* Task objective
Scan the records below. List lines holding "mySources".

Saved entries:

*** Block opens ***

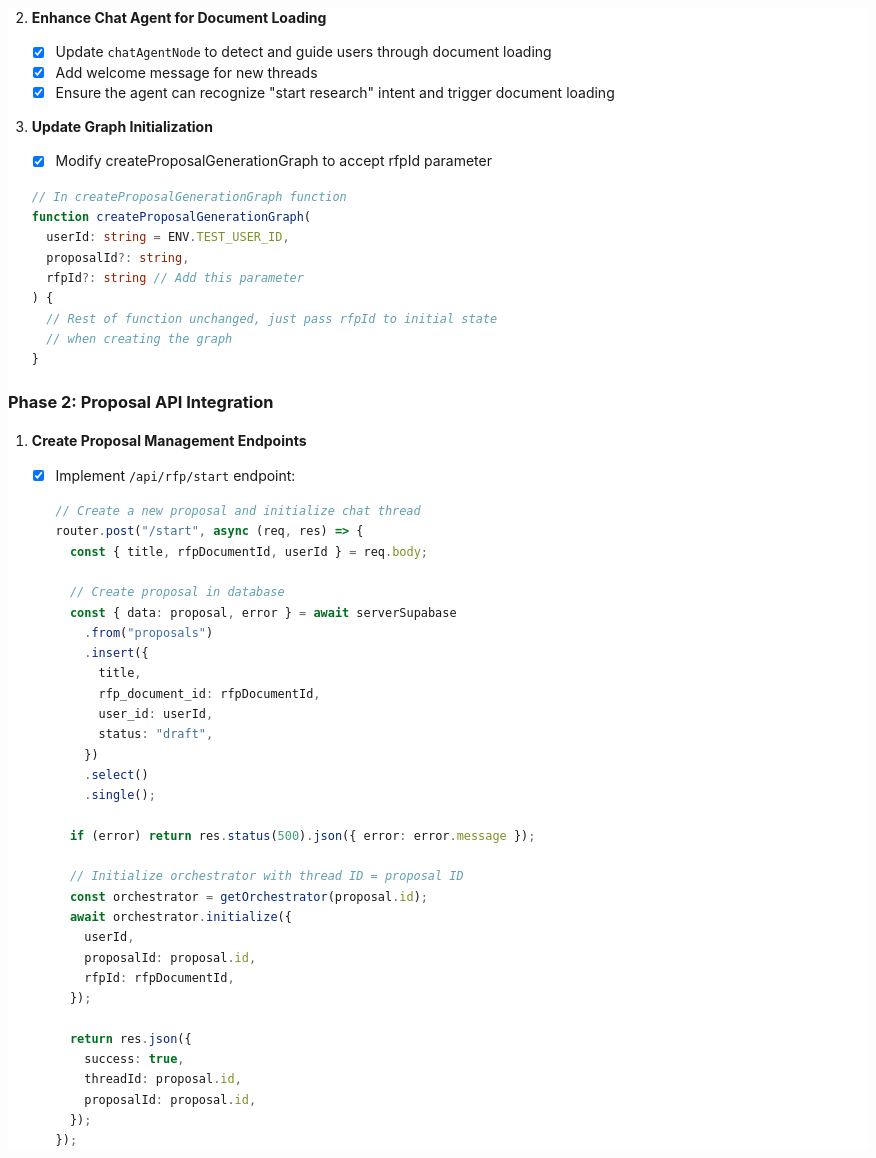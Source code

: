 2. **Enhance Chat Agent for Document Loading**

   - [x] Update `chatAgentNode` to detect and guide users through document loading
   - [x] Add welcome message for new threads
   - [x] Ensure the agent can recognize "start research" intent and trigger document loading

3. **Update Graph Initialization**

   - [x] Modify createProposalGenerationGraph to accept rfpId parameter

   ```typescript
   // In createProposalGenerationGraph function
   function createProposalGenerationGraph(
     userId: string = ENV.TEST_USER_ID,
     proposalId?: string,
     rfpId?: string // Add this parameter
   ) {
     // Rest of function unchanged, just pass rfpId to initial state
     // when creating the graph
   }
   ```

### Phase 2: Proposal API Integration

1. **Create Proposal Management Endpoints**

   - [x] Implement `/api/rfp/start` endpoint:

     ```typescript
     // Create a new proposal and initialize chat thread
     router.post("/start", async (req, res) => {
       const { title, rfpDocumentId, userId } = req.body;

       // Create proposal in database
       const { data: proposal, error } = await serverSupabase
         .from("proposals")
         .insert({
           title,
           rfp_document_id: rfpDocumentId,
           user_id: userId,
           status: "draft",
         })
         .select()
         .single();

       if (error) return res.status(500).json({ error: error.message });

       // Initialize orchestrator with thread ID = proposal ID
       const orchestrator = getOrchestrator(proposal.id);
       await orchestrator.initialize({
         userId,
         proposalId: proposal.id,
         rfpId: rfpDocumentId,
       });

       return res.json({
         success: true,
         threadId: proposal.id,
         proposalId: proposal.id,
       });
     });
     ```
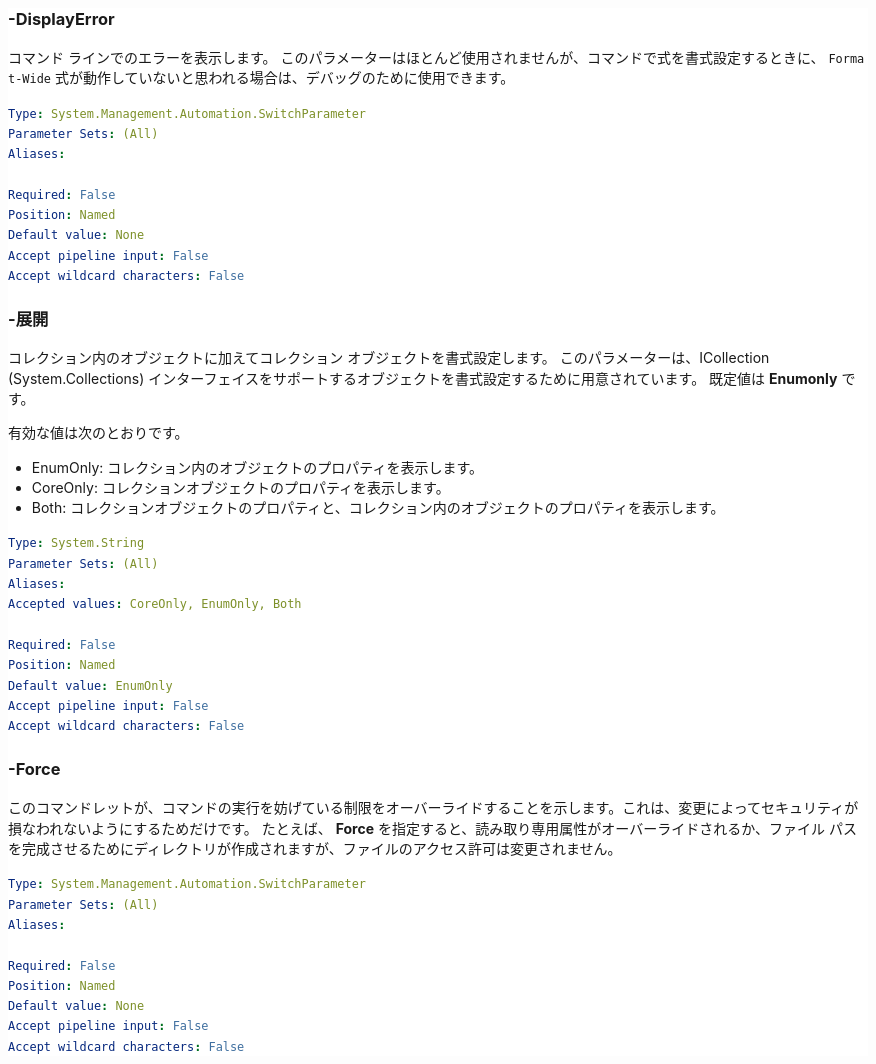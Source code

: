 ### -DisplayError

コマンド ラインでのエラーを表示します。 このパラメーターはほとんど使用されませんが、コマンドで式を書式設定するときに、 `Format-Wide` 式が動作していないと思われる場合は、デバッグのために使用できます。

```yaml
Type: System.Management.Automation.SwitchParameter
Parameter Sets: (All)
Aliases:

Required: False
Position: Named
Default value: None
Accept pipeline input: False
Accept wildcard characters: False
```

### -展開

コレクション内のオブジェクトに加えてコレクション オブジェクトを書式設定します。 このパラメーターは、ICollection (System.Collections) インターフェイスをサポートするオブジェクトを書式設定するために用意されています。 既定値は **Enumonly** です。

有効な値は次のとおりです。

- EnumOnly: コレクション内のオブジェクトのプロパティを表示します。
- CoreOnly: コレクションオブジェクトのプロパティを表示します。
- Both: コレクションオブジェクトのプロパティと、コレクション内のオブジェクトのプロパティを表示します。

```yaml
Type: System.String
Parameter Sets: (All)
Aliases:
Accepted values: CoreOnly, EnumOnly, Both

Required: False
Position: Named
Default value: EnumOnly
Accept pipeline input: False
Accept wildcard characters: False
```

### -Force

このコマンドレットが、コマンドの実行を妨げている制限をオーバーライドすることを示します。これは、変更によってセキュリティが損なわれないようにするためだけです。 たとえば、 **Force** を指定すると、読み取り専用属性がオーバーライドされるか、ファイル パスを完成させるためにディレクトリが作成されますが、ファイルのアクセス許可は変更されません。

```yaml
Type: System.Management.Automation.SwitchParameter
Parameter Sets: (All)
Aliases:

Required: False
Position: Named
Default value: None
Accept pipeline input: False
Accept wildcard characters: False
```
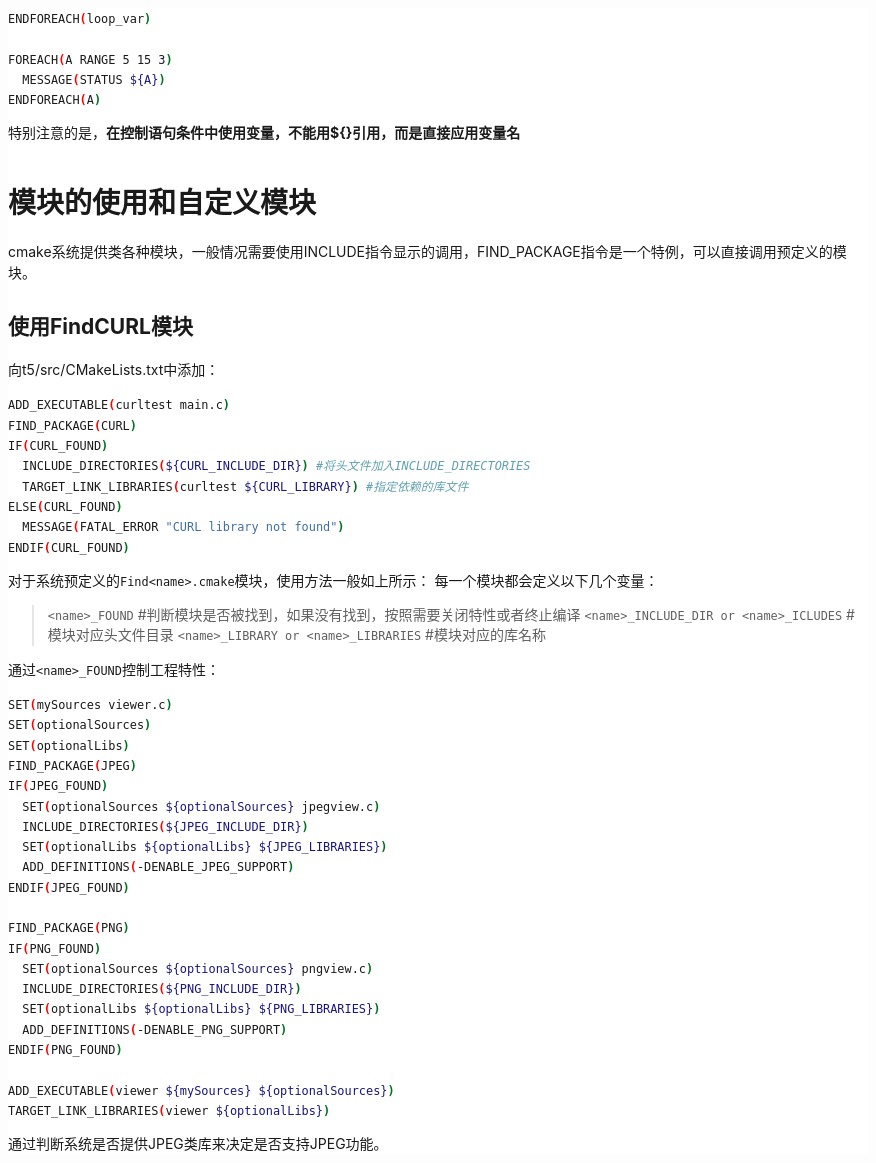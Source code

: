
 ``` bash
ENDFOREACH(loop_var)

FOREACH(A RANGE 5 15 3)
  MESSAGE(STATUS ${A})
ENDFOREACH(A)
```
特别注意的是，<strong>在控制语句条件中使用变量，不能用${}引用，而是直接应用变量名</strong>

# 模块的使用和自定义模块
cmake系统提供类各种模块，一般情况需要使用INCLUDE指令显示的调用，FIND_PACKAGE指令是一个特例，可以直接调用预定义的模块。
## 使用FindCURL模块
向t5/src/CMakeLists.txt中添加：
``` bash
ADD_EXECUTABLE(curltest main.c)
FIND_PACKAGE(CURL)
IF(CURL_FOUND)
  INCLUDE_DIRECTORIES(${CURL_INCLUDE_DIR}) #将头文件加入INCLUDE_DIRECTORIES
  TARGET_LINK_LIBRARIES(curltest ${CURL_LIBRARY}) #指定依赖的库文件
ELSE(CURL_FOUND)
  MESSAGE(FATAL_ERROR "CURL library not found")
ENDIF(CURL_FOUND)
```
对于系统预定义的`Find<name>.cmake`模块，使用方法一般如上所示：
每一个模块都会定义以下几个变量：
>`<name>_FOUND`  #判断模块是否被找到，如果没有找到，按照需要关闭特性或者终止编译
`<name>_INCLUDE_DIR or <name>_ICLUDES` #模块对应头文件目录
`<name>_LIBRARY or <name>_LIBRARIES` #模块对应的库名称

通过`<name>_FOUND`控制工程特性：
``` bash
SET(mySources viewer.c)
SET(optionalSources)
SET(optionalLibs)
FIND_PACKAGE(JPEG)
IF(JPEG_FOUND)
  SET(optionalSources ${optionalSources} jpegview.c)
  INCLUDE_DIRECTORIES(${JPEG_INCLUDE_DIR})
  SET(optionalLibs ${optionalLibs} ${JPEG_LIBRARIES})
  ADD_DEFINITIONS(-DENABLE_JPEG_SUPPORT)
ENDIF(JPEG_FOUND)

FIND_PACKAGE(PNG)
IF(PNG_FOUND)
  SET(optionalSources ${optionalSources} pngview.c)
  INCLUDE_DIRECTORIES(${PNG_INCLUDE_DIR})
  SET(optionalLibs ${optionalLibs} ${PNG_LIBRARIES})
  ADD_DEFINITIONS(-DENABLE_PNG_SUPPORT)
ENDIF(PNG_FOUND)

ADD_EXECUTABLE(viewer ${mySources} ${optionalSources})
TARGET_LINK_LIBRARIES(viewer ${optionalLibs})
```
通过判断系统是否提供JPEG类库来决定是否支持JPEG功能。
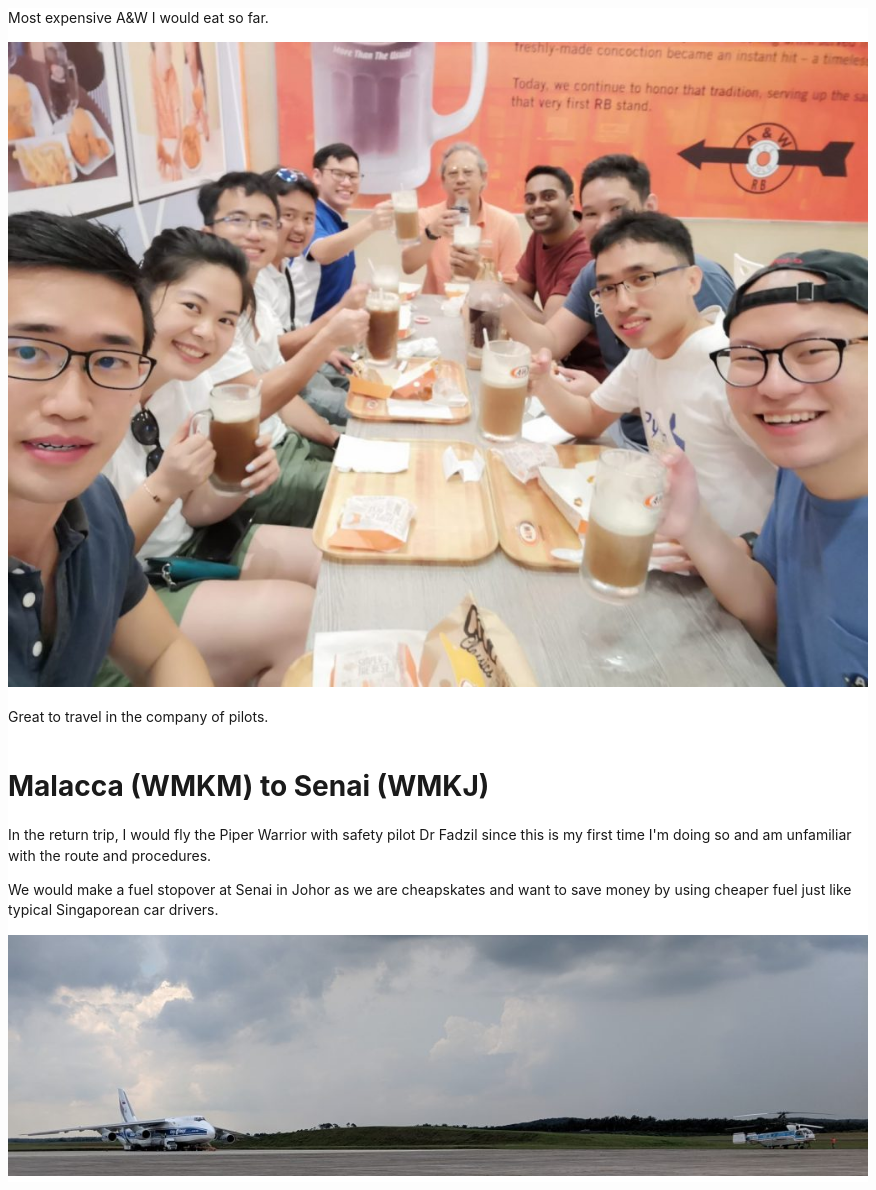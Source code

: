 Most expensive A&W I would eat so far.

[![](images/malacca-flight-group-photo-1024x768.jpg)](images/malacca-flight-group-photo.jpg)

Great to travel in the company of pilots.

# Malacca (WMKM) to Senai (WMKJ)

In the return trip, I would fly the Piper Warrior with safety pilot Dr Fadzil since this is my first time I'm doing so and am unfamiliar with the route and procedures.

We would make a fuel stopover at Senai in Johor as we are cheapskates and want to save money by using cheaper fuel just like typical Singaporean car drivers.

[![](images/malacca-flight-antonov-kamov-1024x288.jpg)](images/malacca-flight-antonov-kamov.jp)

*** Block closes ***

* Exercise result
SET(mySources viewer.c)
ADD_EXECUTABLE(viewer ${mySources} ${optionalSources})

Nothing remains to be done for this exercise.